Not sure what you're going on about. I tried replicating what you describe, but `git switch` keeps working just fine.

    ~/tmp/foo git init repo1
    Initialized empty Git repository in /home/user/tmp/foo/repo1/.git/
    ~/tmp/foo cd repo1
    tmp/foo/repo1 ‹master› echo hi > hi
    tmp/foo/repo1 ‹master› git add hi
    tmp/foo/repo1 ‹master*› git commit -m hi
    [master (root-commit) d0cf572] hi
    1 file changed, 1 insertion(+)
    create mode 100644 hi
    tmp/foo/repo1 ‹master› cd ..
    ~/tmp/foo git clone repo1 repo2
    Cloning into 'repo2'...
    done.
    ~/tmp/foo cd repo1
    tmp/foo/repo1 ‹master› echo hi2 > hi 
    tmp/foo/repo1 ‹master*› git add hi
    tmp/foo/repo1 ‹master*› git commit -m hi2
    [master 3a82bdc] hi2
    1 file changed, 1 insertion(+), 1 deletion(-)
    tmp/foo/repo1 ‹master› git checkout -b someotherbranch
    Switched to a new branch 'someotherbranch'
    tmp/foo/repo1 ‹someotherbranch› git 
    tmp/foo/repo1 ‹someotherbranch› echo otherchange > otherchange
    tmp/foo/repo1 ‹someotherbranch› git add otherchange 
    tmp/foo/repo1 ‹someotherbranch*› git commit -m "otherchange"
    [someotherbranch 99ec880] otherchange
    1 file changed, 1 insertion(+)
    create mode 100644 otherchange
    tmp/foo/repo1 ‹someotherbranch› cd ../repo2
    tmp/foo/repo2 ‹master› git remote add upstream ../repo1 
    tmp/foo/repo2 ‹master› git fetch upstream
    remote: Enumerating objects: 8, done.
    remote: Counting objects: 100% (8/8), done.
    remote: Compressing objects: 100% (3/3), done.
    remote: Total 6 (delta 0), reused 0 (delta 0), pack-reused 0
    Unpacking objects: 100% (6/6), 448 bytes | 448.00 KiB/s, done.
    From ../repo1
    * [new branch]      master          -> upstream/master
    * [new branch]      someotherbranch -> upstream/someotherbranch
    tmp/foo/repo2 ‹master› git checkout master
    Already on 'master'
    Your branch is up to date with 'origin/master'.
    tmp/foo/repo2 ‹master› git rebase upstream/master
    Successfully rebased and updated refs/heads/master.
    tmp/foo/repo2 ‹master› git switch someotherbranch
    branch 'someotherbranch' set up to track 'upstream/someotherbranch'.
    Switched to a new branch 'someotherbranch'


GIT can't be learned quickly by everyone. I for example haven't needed a graph DB even once throughout a 21 years of career.

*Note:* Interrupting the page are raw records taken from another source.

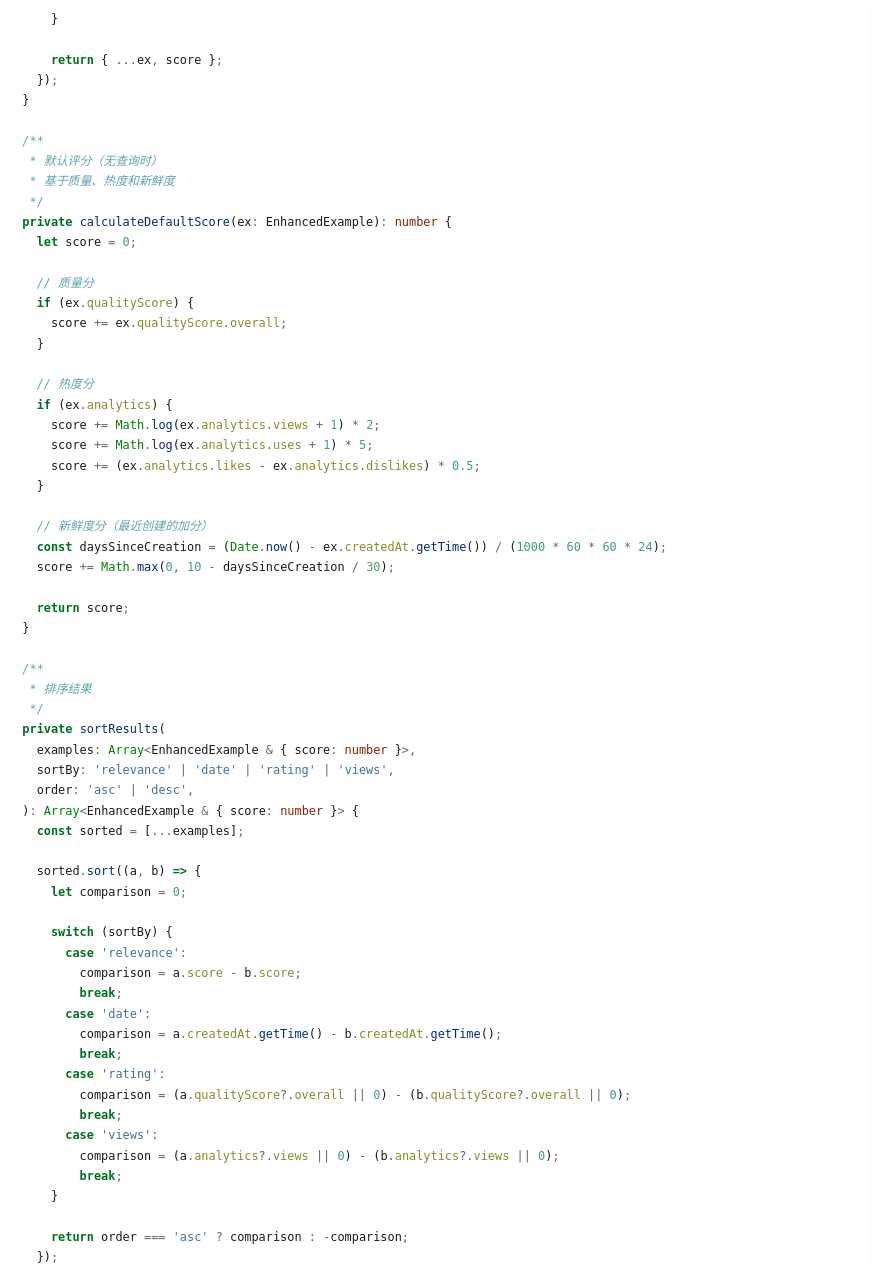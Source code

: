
 ```typescript
      }

      return { ...ex, score };
    });
  }

  /**
   * 默认评分（无查询时）
   * 基于质量、热度和新鲜度
   */
  private calculateDefaultScore(ex: EnhancedExample): number {
    let score = 0;

    // 质量分
    if (ex.qualityScore) {
      score += ex.qualityScore.overall;
    }

    // 热度分
    if (ex.analytics) {
      score += Math.log(ex.analytics.views + 1) * 2;
      score += Math.log(ex.analytics.uses + 1) * 5;
      score += (ex.analytics.likes - ex.analytics.dislikes) * 0.5;
    }

    // 新鲜度分（最近创建的加分）
    const daysSinceCreation = (Date.now() - ex.createdAt.getTime()) / (1000 * 60 * 60 * 24);
    score += Math.max(0, 10 - daysSinceCreation / 30);

    return score;
  }

  /**
   * 排序结果
   */
  private sortResults(
    examples: Array<EnhancedExample & { score: number }>,
    sortBy: 'relevance' | 'date' | 'rating' | 'views',
    order: 'asc' | 'desc',
  ): Array<EnhancedExample & { score: number }> {
    const sorted = [...examples];

    sorted.sort((a, b) => {
      let comparison = 0;

      switch (sortBy) {
        case 'relevance':
          comparison = a.score - b.score;
          break;
        case 'date':
          comparison = a.createdAt.getTime() - b.createdAt.getTime();
          break;
        case 'rating':
          comparison = (a.qualityScore?.overall || 0) - (b.qualityScore?.overall || 0);
          break;
        case 'views':
          comparison = (a.analytics?.views || 0) - (b.analytics?.views || 0);
          break;
      }

      return order === 'asc' ? comparison : -comparison;
    });

```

No, and neither can one learn git in an afternoon.


Speak for yourself.


We speak for more than one person and you should stop pretending otherwise.

Obviously not everyone can learn it quickly. That's a fact. Denying it is ruining the forum discourse.


Mercurial.

Also, not having another option would hardly make git optimal (or even good).


No, it doesn't. It does make learning it practical considering it's what everyone uses.

If you think you can do better, please do! Let me know when you've gotten a few projects to switch over and I'll gladly learn that, too. Not a lot of projects using mercurial these days.


How many projects/companies do you need? There's still a fair number using it.


Practically speaking, anything mainstream that I actually use. And the "still" qualifier there is the problem. That number should be growing, not shrinking.


Ok. Mainstream... you use it.. How about: nginx, sudo, pypy, mozilla/firefox, facebook?

And. totally agreed, the number should be growing (especially for such a nice piece of tech with a far better toolset). Now that you've signed on to learning, hopefully that will be the case.